*The task:* Every line with the string "jpflores" must be copied from the entries below.

BEGIN Data extract

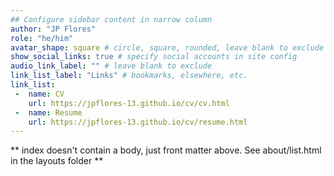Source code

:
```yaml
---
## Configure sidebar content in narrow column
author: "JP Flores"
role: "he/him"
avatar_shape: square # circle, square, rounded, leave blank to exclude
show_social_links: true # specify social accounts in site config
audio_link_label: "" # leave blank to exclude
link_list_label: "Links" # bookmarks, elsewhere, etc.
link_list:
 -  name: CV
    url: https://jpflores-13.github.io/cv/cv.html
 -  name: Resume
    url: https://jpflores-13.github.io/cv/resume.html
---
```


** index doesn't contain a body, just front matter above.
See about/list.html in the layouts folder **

END Data extract
BEGIN Data extract

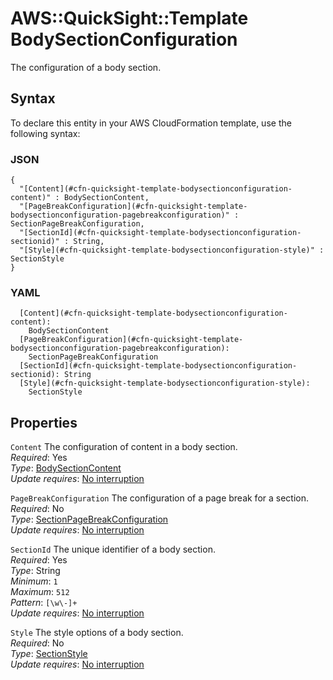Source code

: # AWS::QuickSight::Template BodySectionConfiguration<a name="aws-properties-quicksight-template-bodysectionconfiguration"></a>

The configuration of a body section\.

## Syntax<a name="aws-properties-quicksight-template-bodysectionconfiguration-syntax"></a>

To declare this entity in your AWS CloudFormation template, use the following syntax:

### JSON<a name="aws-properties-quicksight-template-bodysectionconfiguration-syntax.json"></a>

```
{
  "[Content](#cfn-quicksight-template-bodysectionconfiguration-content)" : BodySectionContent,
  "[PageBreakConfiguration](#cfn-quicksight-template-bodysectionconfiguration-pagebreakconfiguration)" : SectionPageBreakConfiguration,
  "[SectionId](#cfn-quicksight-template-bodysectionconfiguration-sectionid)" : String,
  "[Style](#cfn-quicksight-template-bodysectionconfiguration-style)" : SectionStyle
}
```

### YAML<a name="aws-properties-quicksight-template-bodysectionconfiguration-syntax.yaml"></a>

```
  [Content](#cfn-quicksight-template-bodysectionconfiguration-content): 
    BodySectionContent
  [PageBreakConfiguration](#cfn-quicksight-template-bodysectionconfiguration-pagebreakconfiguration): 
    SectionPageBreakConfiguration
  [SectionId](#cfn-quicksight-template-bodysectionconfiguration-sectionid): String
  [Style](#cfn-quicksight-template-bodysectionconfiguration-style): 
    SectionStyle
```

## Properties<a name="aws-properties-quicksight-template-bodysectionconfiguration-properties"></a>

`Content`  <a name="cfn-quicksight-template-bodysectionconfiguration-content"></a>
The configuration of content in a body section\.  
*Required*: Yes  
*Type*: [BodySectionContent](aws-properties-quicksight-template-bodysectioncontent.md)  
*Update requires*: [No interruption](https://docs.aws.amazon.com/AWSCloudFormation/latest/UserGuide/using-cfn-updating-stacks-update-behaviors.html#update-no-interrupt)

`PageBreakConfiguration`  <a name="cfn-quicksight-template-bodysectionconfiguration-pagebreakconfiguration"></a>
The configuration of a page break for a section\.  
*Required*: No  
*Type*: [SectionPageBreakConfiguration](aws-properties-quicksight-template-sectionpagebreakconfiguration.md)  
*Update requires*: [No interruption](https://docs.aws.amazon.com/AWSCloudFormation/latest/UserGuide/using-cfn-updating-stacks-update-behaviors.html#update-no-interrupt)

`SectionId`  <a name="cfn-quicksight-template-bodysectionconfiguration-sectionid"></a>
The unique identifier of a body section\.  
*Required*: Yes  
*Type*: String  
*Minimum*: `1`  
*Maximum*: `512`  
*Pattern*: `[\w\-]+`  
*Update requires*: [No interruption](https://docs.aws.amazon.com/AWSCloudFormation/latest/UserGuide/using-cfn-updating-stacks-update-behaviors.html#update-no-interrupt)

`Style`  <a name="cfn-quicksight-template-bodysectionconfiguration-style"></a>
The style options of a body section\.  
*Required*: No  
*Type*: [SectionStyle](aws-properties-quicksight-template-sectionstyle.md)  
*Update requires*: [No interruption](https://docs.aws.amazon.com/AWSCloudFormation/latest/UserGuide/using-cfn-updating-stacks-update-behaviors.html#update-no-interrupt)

END Data extract

*Answer to the exercise:*
    url: https://jpflores-13.github.io/cv/cv.html
    url: https://jpflores-13.github.io/cv/resume.html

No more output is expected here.